Your answer should be the lines below from the one holding "-global isa-fdc.driveA=..." through the one holding "-device isa-fdc,...,driveB=...", copied exactly and with nothing else.

▶ _SOURCE DATA_:
▬▬▬▬▬▬▬▬▬▬

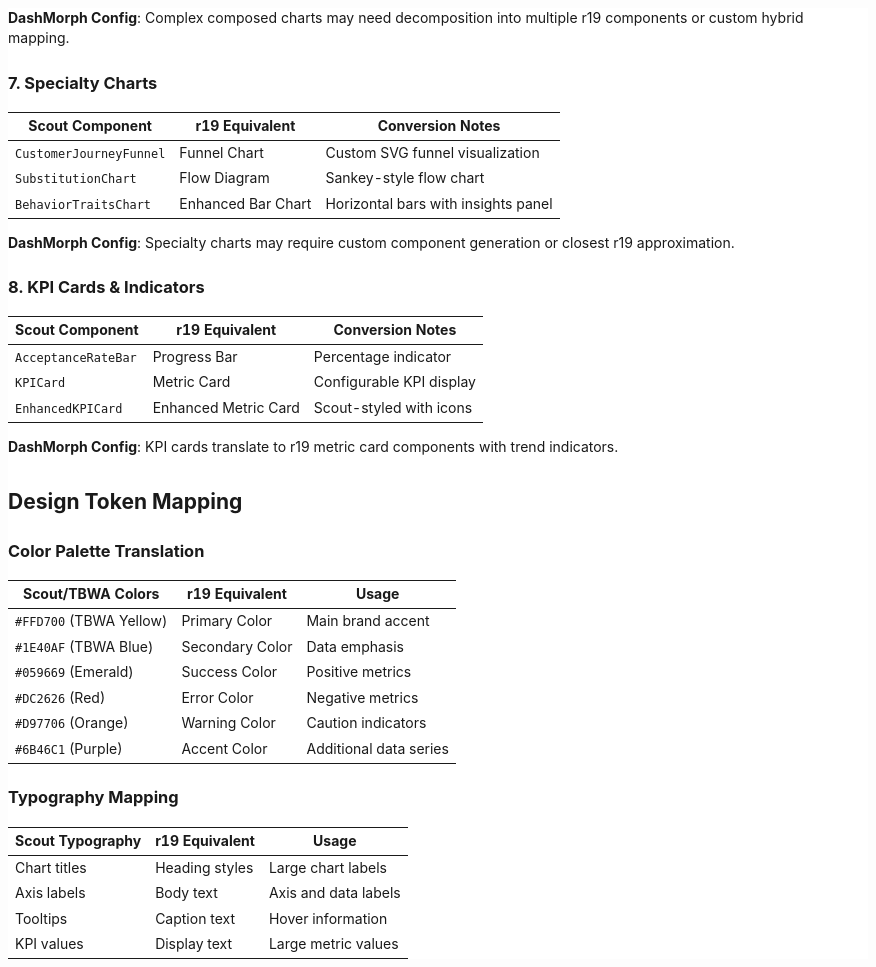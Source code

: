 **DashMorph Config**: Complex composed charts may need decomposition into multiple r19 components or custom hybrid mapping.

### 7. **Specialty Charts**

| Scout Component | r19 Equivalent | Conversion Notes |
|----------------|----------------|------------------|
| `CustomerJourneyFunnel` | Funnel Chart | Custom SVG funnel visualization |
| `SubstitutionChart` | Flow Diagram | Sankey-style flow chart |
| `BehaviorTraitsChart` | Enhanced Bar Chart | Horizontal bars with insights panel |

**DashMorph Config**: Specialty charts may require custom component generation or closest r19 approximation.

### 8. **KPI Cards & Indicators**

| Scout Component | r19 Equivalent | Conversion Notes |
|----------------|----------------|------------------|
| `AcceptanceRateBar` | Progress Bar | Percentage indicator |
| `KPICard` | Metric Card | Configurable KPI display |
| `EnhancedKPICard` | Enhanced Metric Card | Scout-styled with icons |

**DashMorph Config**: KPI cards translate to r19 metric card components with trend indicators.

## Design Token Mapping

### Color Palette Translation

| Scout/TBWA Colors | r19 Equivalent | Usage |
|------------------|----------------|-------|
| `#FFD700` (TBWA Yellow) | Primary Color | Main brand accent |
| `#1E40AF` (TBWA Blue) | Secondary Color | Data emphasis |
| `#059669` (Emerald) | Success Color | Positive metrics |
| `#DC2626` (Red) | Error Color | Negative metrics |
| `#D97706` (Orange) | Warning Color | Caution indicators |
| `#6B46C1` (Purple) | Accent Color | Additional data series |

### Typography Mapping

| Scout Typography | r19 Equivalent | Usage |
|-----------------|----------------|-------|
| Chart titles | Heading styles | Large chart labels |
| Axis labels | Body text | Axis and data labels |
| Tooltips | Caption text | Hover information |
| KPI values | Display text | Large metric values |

▬▬▬▬▬▬▬▬▬▬

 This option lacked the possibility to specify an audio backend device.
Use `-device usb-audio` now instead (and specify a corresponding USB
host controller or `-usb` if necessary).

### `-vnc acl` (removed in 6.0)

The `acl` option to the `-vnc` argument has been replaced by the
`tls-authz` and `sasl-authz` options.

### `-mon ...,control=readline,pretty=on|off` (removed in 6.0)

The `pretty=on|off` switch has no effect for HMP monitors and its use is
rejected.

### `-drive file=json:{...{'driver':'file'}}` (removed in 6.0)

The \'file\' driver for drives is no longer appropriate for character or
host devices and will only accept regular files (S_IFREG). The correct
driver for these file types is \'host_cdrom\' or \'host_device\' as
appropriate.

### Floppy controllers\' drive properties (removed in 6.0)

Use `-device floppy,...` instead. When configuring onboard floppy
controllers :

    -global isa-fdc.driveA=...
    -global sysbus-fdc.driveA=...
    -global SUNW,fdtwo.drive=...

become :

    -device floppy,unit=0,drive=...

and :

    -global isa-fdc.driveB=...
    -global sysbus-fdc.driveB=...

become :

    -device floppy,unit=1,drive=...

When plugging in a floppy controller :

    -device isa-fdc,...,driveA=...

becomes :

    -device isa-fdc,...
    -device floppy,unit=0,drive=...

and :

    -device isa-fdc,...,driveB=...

▬▬▬▬▬▬▬▬▬▬

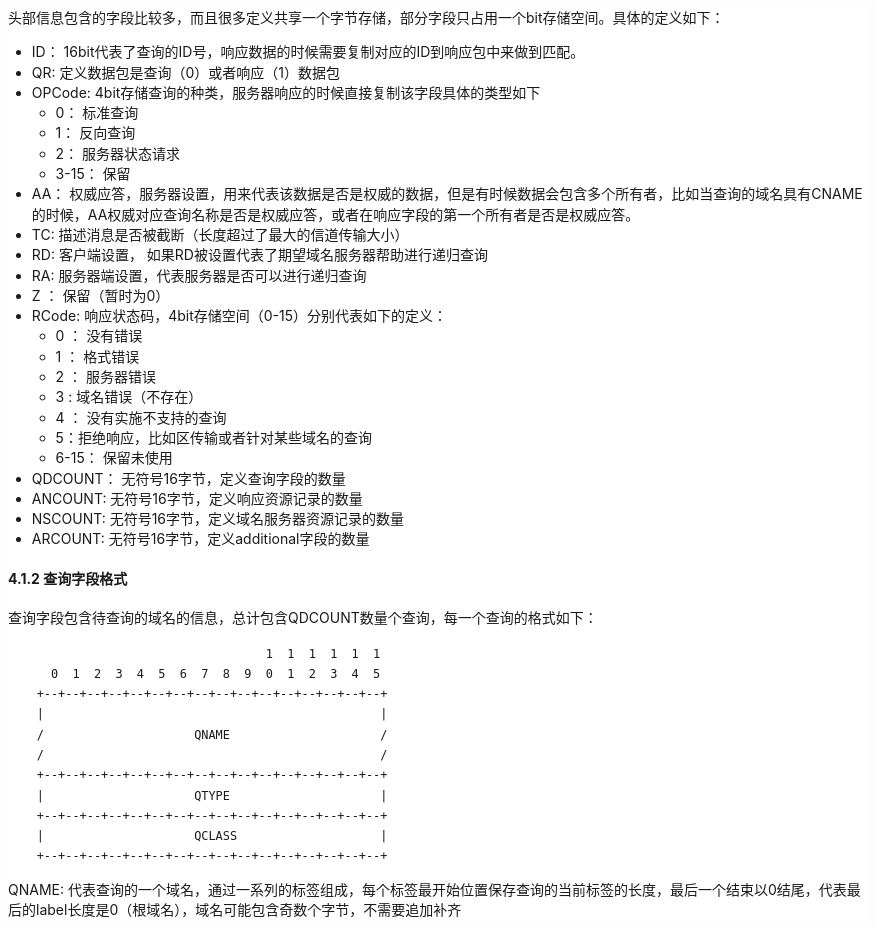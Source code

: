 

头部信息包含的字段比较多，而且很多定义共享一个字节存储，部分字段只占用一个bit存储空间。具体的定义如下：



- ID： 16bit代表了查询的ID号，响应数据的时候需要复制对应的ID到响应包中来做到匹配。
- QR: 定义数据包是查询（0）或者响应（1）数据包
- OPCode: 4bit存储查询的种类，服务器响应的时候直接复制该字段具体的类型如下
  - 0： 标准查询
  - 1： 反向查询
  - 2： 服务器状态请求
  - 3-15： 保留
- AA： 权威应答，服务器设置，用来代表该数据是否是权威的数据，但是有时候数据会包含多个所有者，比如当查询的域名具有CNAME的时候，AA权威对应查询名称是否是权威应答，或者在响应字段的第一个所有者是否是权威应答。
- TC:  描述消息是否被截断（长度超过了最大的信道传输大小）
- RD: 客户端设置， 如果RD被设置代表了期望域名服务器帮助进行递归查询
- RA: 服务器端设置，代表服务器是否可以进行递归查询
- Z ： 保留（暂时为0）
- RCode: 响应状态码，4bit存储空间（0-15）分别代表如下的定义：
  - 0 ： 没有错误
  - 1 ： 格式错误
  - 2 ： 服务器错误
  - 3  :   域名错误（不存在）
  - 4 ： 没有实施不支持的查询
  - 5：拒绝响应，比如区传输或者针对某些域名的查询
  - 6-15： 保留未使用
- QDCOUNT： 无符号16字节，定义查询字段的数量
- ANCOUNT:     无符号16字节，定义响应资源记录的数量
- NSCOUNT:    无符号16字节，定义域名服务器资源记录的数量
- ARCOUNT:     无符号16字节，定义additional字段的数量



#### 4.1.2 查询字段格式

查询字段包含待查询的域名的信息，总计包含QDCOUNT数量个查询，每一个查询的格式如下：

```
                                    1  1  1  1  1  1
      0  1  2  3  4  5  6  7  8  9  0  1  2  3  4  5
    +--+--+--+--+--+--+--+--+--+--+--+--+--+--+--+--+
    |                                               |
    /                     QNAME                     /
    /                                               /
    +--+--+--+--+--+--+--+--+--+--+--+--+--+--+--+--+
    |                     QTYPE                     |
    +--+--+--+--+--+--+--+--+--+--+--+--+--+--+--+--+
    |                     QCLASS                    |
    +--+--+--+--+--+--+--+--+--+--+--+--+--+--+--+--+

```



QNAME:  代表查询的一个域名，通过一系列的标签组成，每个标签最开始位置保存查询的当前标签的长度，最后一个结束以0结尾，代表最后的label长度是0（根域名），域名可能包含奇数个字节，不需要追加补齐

▬▬▬▬▬▬▬▬▬▬

▶ _RESPONSE TO THIS TASK_:
    -global isa-fdc.driveA=...
    -global sysbus-fdc.driveA=...
    -global SUNW,fdtwo.drive=...

become :

    -device floppy,unit=0,drive=...

and :

    -global isa-fdc.driveB=...
    -global sysbus-fdc.driveB=...

become :

    -device floppy,unit=1,drive=...

When plugging in a floppy controller :

    -device isa-fdc,...,driveA=...

becomes :

    -device isa-fdc,...
    -device floppy,unit=0,drive=...

and :

    -device isa-fdc,...,driveB=...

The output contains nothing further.